> _Exercise_
Could you copy the records below exactly, leaving out any pictures they include?
*** Material for this exercise ***
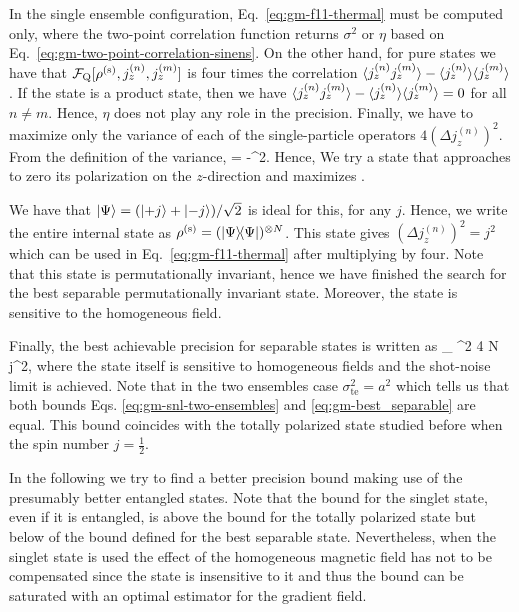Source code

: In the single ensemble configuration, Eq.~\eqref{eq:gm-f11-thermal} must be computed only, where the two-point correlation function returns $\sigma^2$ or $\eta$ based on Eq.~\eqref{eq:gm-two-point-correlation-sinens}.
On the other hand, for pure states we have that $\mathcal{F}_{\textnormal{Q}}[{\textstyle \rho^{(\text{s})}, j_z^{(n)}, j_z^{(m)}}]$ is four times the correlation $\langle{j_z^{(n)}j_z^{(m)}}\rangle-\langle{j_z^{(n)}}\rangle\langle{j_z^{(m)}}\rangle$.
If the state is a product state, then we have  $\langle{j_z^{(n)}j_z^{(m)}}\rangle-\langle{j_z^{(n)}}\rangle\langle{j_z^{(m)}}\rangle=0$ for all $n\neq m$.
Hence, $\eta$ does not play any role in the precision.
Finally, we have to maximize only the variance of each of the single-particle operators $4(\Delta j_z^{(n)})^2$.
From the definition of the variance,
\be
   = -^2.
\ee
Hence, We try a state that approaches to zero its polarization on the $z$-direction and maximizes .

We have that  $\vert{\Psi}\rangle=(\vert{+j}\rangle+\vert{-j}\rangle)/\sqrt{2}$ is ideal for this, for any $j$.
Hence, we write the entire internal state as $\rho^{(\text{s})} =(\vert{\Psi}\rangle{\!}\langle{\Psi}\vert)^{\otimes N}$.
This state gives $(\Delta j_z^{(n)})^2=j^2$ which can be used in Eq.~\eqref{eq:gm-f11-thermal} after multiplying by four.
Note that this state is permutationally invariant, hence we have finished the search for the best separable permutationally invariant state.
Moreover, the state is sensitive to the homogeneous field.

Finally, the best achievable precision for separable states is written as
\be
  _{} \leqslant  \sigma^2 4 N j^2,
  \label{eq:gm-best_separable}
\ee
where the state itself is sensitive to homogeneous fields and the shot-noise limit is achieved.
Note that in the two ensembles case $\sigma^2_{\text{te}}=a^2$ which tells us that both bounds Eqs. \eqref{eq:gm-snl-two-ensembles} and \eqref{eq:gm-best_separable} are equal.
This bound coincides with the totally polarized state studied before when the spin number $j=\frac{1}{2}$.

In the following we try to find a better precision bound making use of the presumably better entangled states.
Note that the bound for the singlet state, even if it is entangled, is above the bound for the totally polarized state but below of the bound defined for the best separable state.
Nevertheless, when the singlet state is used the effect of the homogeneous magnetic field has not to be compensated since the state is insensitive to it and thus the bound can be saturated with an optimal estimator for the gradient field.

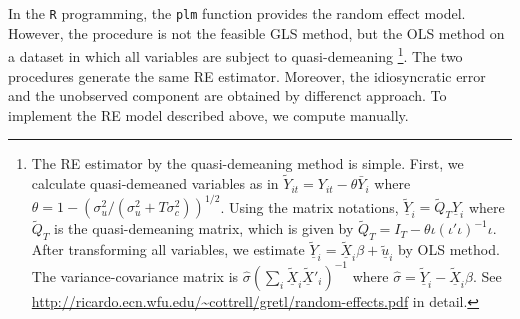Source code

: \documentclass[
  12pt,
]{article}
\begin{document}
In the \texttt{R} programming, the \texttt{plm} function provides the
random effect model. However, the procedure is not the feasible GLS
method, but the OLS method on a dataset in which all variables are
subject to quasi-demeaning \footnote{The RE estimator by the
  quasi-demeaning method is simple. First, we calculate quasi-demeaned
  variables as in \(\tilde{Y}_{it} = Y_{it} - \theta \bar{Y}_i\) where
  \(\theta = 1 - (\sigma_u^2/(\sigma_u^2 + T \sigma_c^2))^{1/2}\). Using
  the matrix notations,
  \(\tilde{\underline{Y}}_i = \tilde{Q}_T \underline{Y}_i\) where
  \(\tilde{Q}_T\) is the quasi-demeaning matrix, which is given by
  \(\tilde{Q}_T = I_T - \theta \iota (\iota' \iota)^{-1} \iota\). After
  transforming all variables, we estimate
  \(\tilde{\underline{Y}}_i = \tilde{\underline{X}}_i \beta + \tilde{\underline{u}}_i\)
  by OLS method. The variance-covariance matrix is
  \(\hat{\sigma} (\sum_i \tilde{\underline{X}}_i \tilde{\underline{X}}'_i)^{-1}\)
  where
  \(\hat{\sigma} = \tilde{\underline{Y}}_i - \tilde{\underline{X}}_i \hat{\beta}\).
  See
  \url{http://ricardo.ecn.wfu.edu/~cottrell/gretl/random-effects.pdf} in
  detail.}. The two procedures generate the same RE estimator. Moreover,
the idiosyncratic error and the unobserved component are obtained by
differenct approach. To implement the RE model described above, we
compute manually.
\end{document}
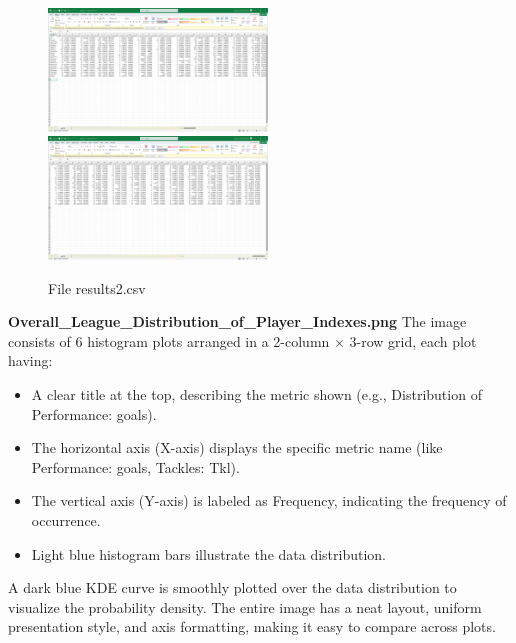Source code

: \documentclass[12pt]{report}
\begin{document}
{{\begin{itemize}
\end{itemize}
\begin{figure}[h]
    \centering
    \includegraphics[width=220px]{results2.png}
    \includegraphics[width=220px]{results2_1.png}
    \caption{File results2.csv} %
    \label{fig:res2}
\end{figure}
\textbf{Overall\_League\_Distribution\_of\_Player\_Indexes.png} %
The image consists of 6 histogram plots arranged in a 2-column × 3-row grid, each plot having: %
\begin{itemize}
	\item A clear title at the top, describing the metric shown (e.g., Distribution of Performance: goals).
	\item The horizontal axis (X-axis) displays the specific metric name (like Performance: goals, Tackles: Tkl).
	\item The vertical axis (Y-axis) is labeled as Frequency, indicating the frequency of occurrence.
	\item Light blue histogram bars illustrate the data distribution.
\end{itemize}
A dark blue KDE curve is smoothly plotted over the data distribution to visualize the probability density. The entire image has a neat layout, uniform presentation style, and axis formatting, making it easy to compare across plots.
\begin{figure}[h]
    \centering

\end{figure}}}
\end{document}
*** End of Material for this exercise ***
> _Answer_
Source code

: In the single ensemble configuration, Eq.~\eqref{eq:gm-f11-thermal} must be computed only, where the two-point correlation function returns $\sigma^2$ or $\eta$ based on Eq.~\eqref{eq:gm-two-point-correlation-sinens}.
On the other hand, for pure states we have that $\mathcal{F}_{\textnormal{Q}}[{\textstyle \rho^{(\text{s})}, j_z^{(n)}, j_z^{(m)}}]$ is four times the correlation $\langle{j_z^{(n)}j_z^{(m)}}\rangle-\langle{j_z^{(n)}}\rangle\langle{j_z^{(m)}}\rangle$.
If the state is a product state, then we have  $\langle{j_z^{(n)}j_z^{(m)}}\rangle-\langle{j_z^{(n)}}\rangle\langle{j_z^{(m)}}\rangle=0$ for all $n\neq m$.
Hence, $\eta$ does not play any role in the precision.
Finally, we have to maximize only the variance of each of the single-particle operators $4(\Delta j_z^{(n)})^2$.
From the definition of the variance,
\be
   = -^2.
\ee
Hence, We try a state that approaches to zero its polarization on the $z$-direction and maximizes .

We have that  $\vert{\Psi}\rangle=(\vert{+j}\rangle+\vert{-j}\rangle)/\sqrt{2}$ is ideal for this, for any $j$.
Hence, we write the entire internal state as $\rho^{(\text{s})} =(\vert{\Psi}\rangle{\!}\langle{\Psi}\vert)^{\otimes N}$.
This state gives $(\Delta j_z^{(n)})^2=j^2$ which can be used in Eq.~\eqref{eq:gm-f11-thermal} after multiplying by four.
Note that this state is permutationally invariant, hence we have finished the search for the best separable permutationally invariant state.
Moreover, the state is sensitive to the homogeneous field.

Finally, the best achievable precision for separable states is written as
\be
  _{} \leqslant  \sigma^2 4 N j^2,
  \label{eq:gm-best_separable}
\ee
where the state itself is sensitive to homogeneous fields and the shot-noise limit is achieved.
Note that in the two ensembles case $\sigma^2_{\text{te}}=a^2$ which tells us that both bounds Eqs. \eqref{eq:gm-snl-two-ensembles} and \eqref{eq:gm-best_separable} are equal.
This bound coincides with the totally polarized state studied before when the spin number $j=\frac{1}{2}$.

In the following we try to find a better precision bound making use of the presumably better entangled states.
Note that the bound for the singlet state, even if it is entangled, is above the bound for the totally polarized state but below of the bound defined for the best separable state.
Nevertheless, when the singlet state is used the effect of the homogeneous magnetic field has not to be compensated since the state is insensitive to it and thus the bound can be saturated with an optimal estimator for the gradient field.

Source code

: \documentclass[
  12pt,
]{article}
\begin{document}
In the \texttt{R} programming, the \texttt{plm} function provides the
random effect model. However, the procedure is not the feasible GLS
method, but the OLS method on a dataset in which all variables are
subject to quasi-demeaning \footnote{The RE estimator by the
  quasi-demeaning method is simple. First, we calculate quasi-demeaned
  variables as in \(\tilde{Y}_{it} = Y_{it} - \theta \bar{Y}_i\) where
  \(\theta = 1 - (\sigma_u^2/(\sigma_u^2 + T \sigma_c^2))^{1/2}\). Using
  the matrix notations,
  \(\tilde{\underline{Y}}_i = \tilde{Q}_T \underline{Y}_i\) where
  \(\tilde{Q}_T\) is the quasi-demeaning matrix, which is given by
  \(\tilde{Q}_T = I_T - \theta \iota (\iota' \iota)^{-1} \iota\). After
  transforming all variables, we estimate
  \(\tilde{\underline{Y}}_i = \tilde{\underline{X}}_i \beta + \tilde{\underline{u}}_i\)
  by OLS method. The variance-covariance matrix is
  \(\hat{\sigma} (\sum_i \tilde{\underline{X}}_i \tilde{\underline{X}}'_i)^{-1}\)
  where
  \(\hat{\sigma} = \tilde{\underline{Y}}_i - \tilde{\underline{X}}_i \hat{\beta}\).
  See
  \url{http://ricardo.ecn.wfu.edu/~cottrell/gretl/random-effects.pdf} in
  detail.}. The two procedures generate the same RE estimator. Moreover,
the idiosyncratic error and the unobserved component are obtained by
differenct approach. To implement the RE model described above, we
compute manually.
\end{document}
Source code

: \documentclass[12pt]{report}
\begin{document}
{{\begin{itemize}
\end{itemize}
\begin{figure}[h]
    \centering
    \includegraphics[width=220px]{results2.png}
    \includegraphics[width=220px]{results2_1.png}
    \caption{File results2.csv} %
    \label{fig:res2}
\end{figure}
\textbf{Overall\_League\_Distribution\_of\_Player\_Indexes.png} %
The image consists of 6 histogram plots arranged in a 2-column × 3-row grid, each plot having: %
\begin{itemize}
	\item A clear title at the top, describing the metric shown (e.g., Distribution of Performance: goals).
	\item The horizontal axis (X-axis) displays the specific metric name (like Performance: goals, Tackles: Tkl).
	\item The vertical axis (Y-axis) is labeled as Frequency, indicating the frequency of occurrence.
	\item Light blue histogram bars illustrate the data distribution.
\end{itemize}
A dark blue KDE curve is smoothly plotted over the data distribution to visualize the probability density. The entire image has a neat layout, uniform presentation style, and axis formatting, making it easy to compare across plots.
\begin{figure}[h]
    \centering

\end{figure}}}
\end{document}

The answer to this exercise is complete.